Note: This project is super early.
It's not in a usable state at this point. Though I'm working on this full-time, and it's moving ahead at a fast pace. Having said that, you can see an online demo of Turf at https://app.turf.cx.
Preface
Social media platforms have done great work in facilitating new connections between people. However, they are increasingly transforming into parasitic entities. Their primary goal is to enrich the platforms themselves, as well as their direct corporate and buerocratic stakeholders, oftentimes at the expense of the users they are purported to serve.

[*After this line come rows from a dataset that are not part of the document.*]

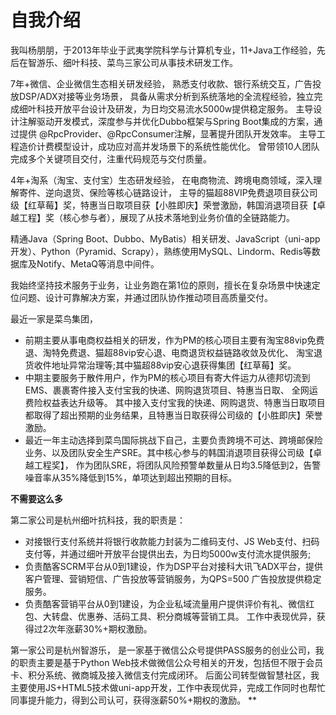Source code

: # 自我介绍

我叫杨朋朋，于2013年毕业于武夷学院科学与计算机专业，11+Java工作经验，先后在智游乐、细叶科技、菜鸟三家公司从事技术研发工作。

7年+微信、企业微信生态相关研发经验，
熟悉支付收款、银行系统交互，广告投放DSP/ADX对接等业务场景，
具备从需求分析到系统落地的全流程经验，独立完成细叶科技开放平台设计及研发，为日均交易流水5000w提供稳定服务。
主导设计注解驱动开发模式，深度参与并优化Dubbo框架与Spring Boot集成的方案，通过提供 @RpcProvider、@RpcConsumer注解，显著提升团队开发效率。
主导工程造价计费模型设计，成功应对高并发场景下的系统性能优化。
曾带领10人团队完成多个关键项目交付，注重代码规范与交付质量。

4年+淘系（淘宝、支付宝）生态研发经验，
在电商物流、跨境电商领域，深入理解寄件、逆向退货、保险等核心链路设计，
主导的猫超88VIP免费退项目获公司级【红草莓】奖，特惠当日取项目获【小胜即庆】荣誉激励，韩国消退项目获【卓越工程】奖（核心参与者），展现了从技术落地到业务价值的全链路能力。

精通Java（Spring Boot、Dubbo、MyBatis）相关研发、JavaScript（uni-app开发）、Python（Pyramid、Scrapy），熟练使用MySQL、Lindorm、Redis等数据库及Notify、MetaQ等消息中间件。

我始终坚持技术服务于业务，让业务跑在第1位的原则，擅长在复杂场景中快速定位问题、设计可靠解决方案，并通过团队协作推动项目高质量交付。





最近一家是菜鸟集团，
* 前期主要从事电商权益相关的研发，作为PM的核心项目主要有淘宝88vip免费退、淘特免费退、猫超88vip安心退、电商退货权益链路收敛及优化、 淘宝退货收件地址异常治理等;其中猫超88vip安心退获得集团【红草莓】奖。
* 中期主要服务于散件用户，作为PM的核心项目有寄大件运力从德邦切流到EMS、裹裹寄件接入支付宝我的快递、网购退货项目、特惠当日取、 全网运费险权益表达升级等。
  其中接入支付宝我的快递、网购退货、特惠当日取项目都取得了超出预期的业务结果，且特惠当日取获得公司级的【小胜即庆】荣誉激励。
* 最近一年主动选择到菜鸟国际挑战下自己，主要负责跨境不可达、跨境邮保险业务、以及团队安全生产SRE。其中核心参与的韩国消退项目获得公司级【卓越工程奖】，
  作为团队SRE，将团队风险预警单数量从日均3.5降低到2，告警噪音率从35%降低到15%，单项达到超出预期的目标。


**不需要这么多**

第二家公司是杭州细叶抗科技，我的职责是：
* 对接银行支付系统并将银行收款能力封装为二维码支付、JS Web支付、扫码支付等，并通过细叶开放平台提供出去，为日均5000w支付流水提供服务;
* 负责酷客SCRM平台从0到1建设，作为DSP平台对接科大讯飞ADX平台，提供客户管理、营销短信、广告投放等营销服务，为QPS=500 广告投放提供稳定服务。
* 负责酷客营销平台从0到1建设，为企业私域流量用户提供评价有礼、微信红包、大转盘、优惠券、活码工具、积分商城等营销工具。
  工作中表现优异，获得过2次年涨薪30%+期权激励。

第一家公司是杭州智游乐， 是一家基于微信公众号提供PASS服务的创业公司，我的职责主要是基于Python Web技术做微信公众号相关的开发，包括但不限于会员卡、积分系统、微商城及接入微信支付完成闭环。
后面公司转型做智慧社区，我主要使用JS+HTML5技术做uni-app开发，工作中表现优异，完成工作同时也帮忙同事提升能力，得到公司认可，获得涨薪50%+期权的激励。
**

The damaging effects of social media are well documented and do not need to be reiterated in detail. However, the 3 areas we see as being most aggregious are:
- Banning/boosting content depending on whether it's amicable to the platform stakeholders
- Purposely architecting their products to maximize their addictive nature
- Needless warehousing of vast quantities of user data for questionable purposes
Numerous solutions have been tabled to purportedly "fix social media". However, they range from complete technological digressions (blockchain-centric solutions), attempts to move the problem around rather than actually solve it (alternative social networks), and unscalable designs with unsolvable user experience issues (federated models).
These solutions are misguided. In order to put an end to the nefarious activities being carried out by the dominant players in the space, the platforms need to be superceeded by another system that operates from a fundamentally different premise.
This project is an exploration of the idea that the problems with social media could be fixed (at least to the degree to which "fixing" is possible) by introducing the concept of a "network of social media micro-platforms".
A "Social Media Micro-Platform" is a social media platform that only has a single user, and this user is the sole owner, operator, and manager of the platform.
There are important differences between this model and a blog. Today's blogging engines (WordPress, Ghost) are purpose built for high-effort, long-form articles. While this is certainly an important niche, this isn't the kind of content that dominates social media: captioned images, short video clips, and concise text posts. Social media micro-platforms would be geared towards posting this kind of content.